• Problem statement:
Copy the lines below exactly, starting at the line that contains "Imagine meeting a" and stopping after the last line, and include no other lines.

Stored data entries
"""
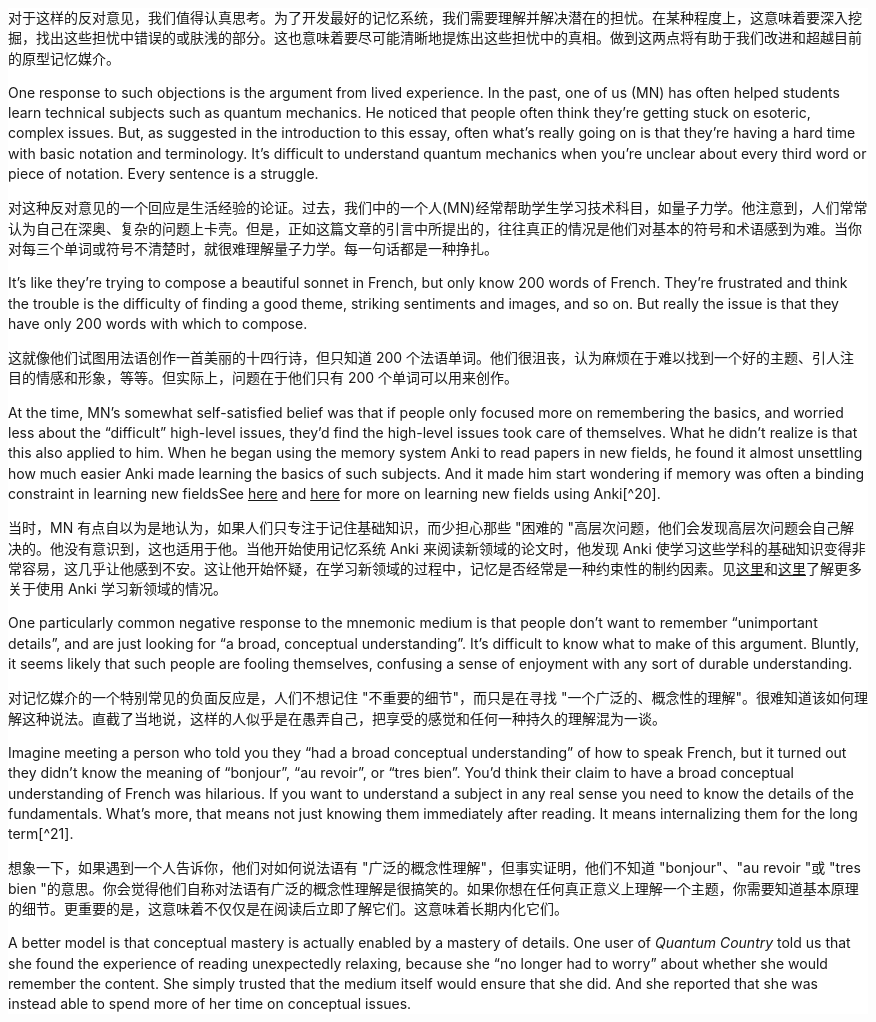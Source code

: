 对于这样的反对意见，我们值得认真思考。为了开发最好的记忆系统，我们需要理解并解决潜在的担忧。在某种程度上，这意味着要深入挖掘，找出这些担忧中错误的或肤浅的部分。这也意味着要尽可能清晰地提炼出这些担忧中的真相。做到这两点将有助于我们改进和超越目前的原型记忆媒介。

One response to such objections is the argument from lived experience. In the past, one of us (MN) has often helped students learn technical subjects such as quantum mechanics. He noticed that people often think they’re getting stuck on esoteric, complex issues. But, as suggested in the introduction to this essay, often what’s really going on is that they’re having a hard time with basic notation and terminology. It’s difficult to understand quantum mechanics when you’re unclear about every third word or piece of notation. Every sentence is a struggle.

对这种反对意见的一个回应是生活经验的论证。过去，我们中的一个人(MN)经常帮助学生学习技术科目，如量子力学。他注意到，人们常常认为自己在深奥、复杂的问题上卡壳。但是，正如这篇文章的引言中所提出的，往往真正的情况是他们对基本的符号和术语感到为难。当你对每三个单词或符号不清楚时，就很难理解量子力学。每一句话都是一种挣扎。

It’s like they’re trying to compose a beautiful sonnet in French, but only know 200 words of French. They’re frustrated and think the trouble is the difficulty of finding a good theme, striking sentiments and images, and so on. But really the issue is that they have only 200 words with which to compose.

这就像他们试图用法语创作一首美丽的十四行诗，但只知道 200 个法语单词。他们很沮丧，认为麻烦在于难以找到一个好的主题、引人注目的情感和形象，等等。但实际上，问题在于他们只有 200 个单词可以用来创作。

At the time, MN’s somewhat self-satisfied belief was that if people only focused more on remembering the basics, and worried less about the “difficult” high-level issues, they’d find the high-level issues took care of themselves. What he didn’t realize is that this also applied to him. When he began using the memory system Anki to read papers in new fields, he found it almost unsettling how much easier Anki made learning the basics of such subjects. And it made him start wondering if memory was often a binding constraint in learning new fieldsSee [here](http://augmentingcognition.com/ltm.html) and [here](http://cognitivemedium.com/srs-mathematics) for more on learning new fields using Anki[^20].

当时，MN 有点自以为是地认为，如果人们只专注于记住基础知识，而少担心那些 "困难的 "高层次问题，他们会发现高层次问题会自己解决的。他没有意识到，这也适用于他。当他开始使用记忆系统 Anki 来阅读新领域的论文时，他发现 Anki 使学习这些学科的基础知识变得非常容易，这几乎让他感到不安。这让他开始怀疑，在学习新领域的过程中，记忆是否经常是一种约束性的制约因素。见[这里](http://augmentingcognition.com/ltm.html)和[这里](http://cognitivemedium.com/srs-mathematics)了解更多关于使用 Anki 学习新领域的情况。

One particularly common negative response to the mnemonic medium is that people don’t want to remember “unimportant details”, and are just looking for “a broad, conceptual understanding”. It’s difficult to know what to make of this argument. Bluntly, it seems likely that such people are fooling themselves, confusing a sense of enjoyment with any sort of durable understanding.

对记忆媒介的一个特别常见的负面反应是，人们不想记住 "不重要的细节"，而只是在寻找 "一个广泛的、概念性的理解"。很难知道该如何理解这种说法。直截了当地说，这样的人似乎是在愚弄自己，把享受的感觉和任何一种持久的理解混为一谈。

Imagine meeting a person who told you they “had a broad conceptual understanding” of how to speak French, but it turned out they didn’t know the meaning of “bonjour”, “au revoir”, or “tres bien”. You’d think their claim to have a broad conceptual understanding of French was hilarious. If you want to understand a subject in any real sense you need to know the details of the fundamentals. What’s more, that means not just knowing them immediately after reading. It means internalizing them for the long term[^21].

想象一下，如果遇到一个人告诉你，他们对如何说法语有 "广泛的概念性理解"，但事实证明，他们不知道 "bonjour"、"au revoir "或 "tres bien "的意思。你会觉得他们自称对法语有广泛的概念性理解是很搞笑的。如果你想在任何真正意义上理解一个主题，你需要知道基本原理的细节。更重要的是，这意味着不仅仅是在阅读后立即了解它们。这意味着长期内化它们。

A better model is that conceptual mastery is actually enabled by a mastery of details. One user of *Quantum Country* told us that she found the experience of reading unexpectedly relaxing, because she “no longer had to worry” about whether she would remember the content. She simply trusted that the medium itself would ensure that she did. And she reported that she was instead able to spend more of her time on conceptual issues.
"""
• Exercise solution:
Imagine meeting a person who told you they “had a broad conceptual understanding” of how to speak French, but it turned out they didn’t know the meaning of “bonjour”, “au revoir”, or “tres bien”. You’d think their claim to have a broad conceptual understanding of French was hilarious. If you want to understand a subject in any real sense you need to know the details of the fundamentals. What’s more, that means not just knowing them immediately after reading. It means internalizing them for the long term[^21].

想象一下，如果遇到一个人告诉你，他们对如何说法语有 "广泛的概念性理解"，但事实证明，他们不知道 "bonjour"、"au revoir "或 "tres bien "的意思。你会觉得他们自称对法语有广泛的概念性理解是很搞笑的。如果你想在任何真正意义上理解一个主题，你需要知道基本原理的细节。更重要的是，这意味着不仅仅是在阅读后立即了解它们。这意味着长期内化它们。

A better model is that conceptual mastery is actually enabled by a mastery of details. One user of *Quantum Country* told us that she found the experience of reading unexpectedly relaxing, because she “no longer had to worry” about whether she would remember the content. She simply trusted that the medium itself would ensure that she did. And she reported that she was instead able to spend more of her time on conceptual issues.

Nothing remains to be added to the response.